Open gao27024037 opened 5 years ago
Hi there,
You asked, "NDX should be calculated by these stock prices, isn’t it? " The answer is:
I hope that answers your question. If not, send me a response.
-Bill
Thank you for your answer. But I still have a question.
I can understand that the next NDX is predicted by the previous prices of the components of NDX by storing the information in encoder-decoder. But in the CSV file of stock, on any row, the price of NDX and the price of the components represent the same time or same day, which means the next prices of the components of NDX are contained in the input X and the code did the same. So I cannot understand why the input X with components at time T can predict the output Y with NDX at time T.
Hi again,
I'll need a day or so to look through the da_rnn code vs the equations for the decoder (in the original paper) so that I can show you the exact code lines where y values at time T are paired with encoded sequences of X values up to T-1.
Thx, -Bill
Thank u.
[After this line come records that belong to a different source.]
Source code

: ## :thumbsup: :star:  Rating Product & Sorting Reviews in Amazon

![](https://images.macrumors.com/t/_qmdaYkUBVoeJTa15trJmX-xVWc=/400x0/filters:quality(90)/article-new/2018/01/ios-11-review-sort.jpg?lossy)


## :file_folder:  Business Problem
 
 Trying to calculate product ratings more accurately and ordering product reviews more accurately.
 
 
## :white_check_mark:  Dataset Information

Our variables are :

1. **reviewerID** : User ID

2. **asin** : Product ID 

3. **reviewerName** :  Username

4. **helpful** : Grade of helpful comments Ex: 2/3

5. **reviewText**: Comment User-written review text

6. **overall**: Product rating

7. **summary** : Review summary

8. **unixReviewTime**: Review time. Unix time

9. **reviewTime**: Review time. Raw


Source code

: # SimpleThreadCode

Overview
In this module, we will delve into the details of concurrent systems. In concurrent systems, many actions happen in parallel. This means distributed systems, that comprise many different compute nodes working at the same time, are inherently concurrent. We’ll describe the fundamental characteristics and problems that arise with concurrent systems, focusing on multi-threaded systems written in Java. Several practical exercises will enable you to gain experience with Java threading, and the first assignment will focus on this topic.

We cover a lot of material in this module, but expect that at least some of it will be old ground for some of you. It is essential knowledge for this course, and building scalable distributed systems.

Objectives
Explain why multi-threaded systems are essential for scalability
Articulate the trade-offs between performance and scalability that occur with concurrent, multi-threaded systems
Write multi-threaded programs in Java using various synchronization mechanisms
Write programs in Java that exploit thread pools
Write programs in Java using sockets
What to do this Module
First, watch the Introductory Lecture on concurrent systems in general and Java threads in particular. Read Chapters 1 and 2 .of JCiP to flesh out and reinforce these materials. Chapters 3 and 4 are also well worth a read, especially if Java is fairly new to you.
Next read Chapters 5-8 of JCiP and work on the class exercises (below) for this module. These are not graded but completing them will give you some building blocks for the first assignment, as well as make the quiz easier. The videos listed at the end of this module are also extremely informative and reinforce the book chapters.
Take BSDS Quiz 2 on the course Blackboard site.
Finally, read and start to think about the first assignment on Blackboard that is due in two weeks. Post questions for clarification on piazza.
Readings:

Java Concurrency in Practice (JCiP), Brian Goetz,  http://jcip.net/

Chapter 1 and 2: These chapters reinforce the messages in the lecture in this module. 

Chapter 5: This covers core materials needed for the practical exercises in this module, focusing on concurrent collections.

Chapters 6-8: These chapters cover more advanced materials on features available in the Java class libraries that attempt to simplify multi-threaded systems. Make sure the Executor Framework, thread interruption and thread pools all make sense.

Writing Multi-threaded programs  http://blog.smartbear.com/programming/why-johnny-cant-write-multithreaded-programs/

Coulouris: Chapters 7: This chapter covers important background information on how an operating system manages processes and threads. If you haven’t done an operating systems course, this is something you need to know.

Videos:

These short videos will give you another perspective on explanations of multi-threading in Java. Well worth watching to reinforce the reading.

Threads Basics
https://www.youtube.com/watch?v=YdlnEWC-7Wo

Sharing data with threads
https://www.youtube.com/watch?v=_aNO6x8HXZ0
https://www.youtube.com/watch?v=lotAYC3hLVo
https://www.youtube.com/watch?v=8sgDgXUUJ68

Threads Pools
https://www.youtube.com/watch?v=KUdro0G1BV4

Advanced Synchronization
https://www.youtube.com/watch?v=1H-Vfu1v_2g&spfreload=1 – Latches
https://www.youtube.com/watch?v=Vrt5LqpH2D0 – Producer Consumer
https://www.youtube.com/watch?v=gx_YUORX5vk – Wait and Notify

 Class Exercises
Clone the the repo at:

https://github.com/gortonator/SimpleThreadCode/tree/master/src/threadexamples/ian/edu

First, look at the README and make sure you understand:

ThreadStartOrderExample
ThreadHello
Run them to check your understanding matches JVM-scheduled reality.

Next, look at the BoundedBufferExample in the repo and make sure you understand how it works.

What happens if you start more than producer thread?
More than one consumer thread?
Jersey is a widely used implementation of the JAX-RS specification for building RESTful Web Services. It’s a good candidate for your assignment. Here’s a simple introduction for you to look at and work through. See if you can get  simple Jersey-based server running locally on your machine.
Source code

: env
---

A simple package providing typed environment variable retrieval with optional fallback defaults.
I will be appreciated for u taking the time from your busy schedule to help me.
I believe the confusion of the da_rnn model results from this specific line (line 72 in the decoder cell of the jupyter notebook da_rnn_from_csv.ipynb.
y_tilde = self.w(torch.cat((context, y_history[:, t].unsqueeze(1)), dim = 1)) # batch_size, 1
This line implements equation 15 in the original paper (https://arxiv.org/pdf/1704.02971.pdf). I believe the authors used the previous history of y values to enhance the decoder's ability to select the most relevant parts of the encoder input. It's like the authors were regressing the future value of NDX using both the previous values of NDX's components and the previous values of NDX itself.
After equation 15, equation 16 runs an LSTM using the previous hidden state of the decoder LSTM and this new input called y_tilde
. This LSTM is run for each time step t
in order to build up the full hidden
variable.
self.lstm_layer.flatten_parameters()
_, lstm_output = self.lstm_layer(y_tilde.unsqueeze(0), (hidden, cell))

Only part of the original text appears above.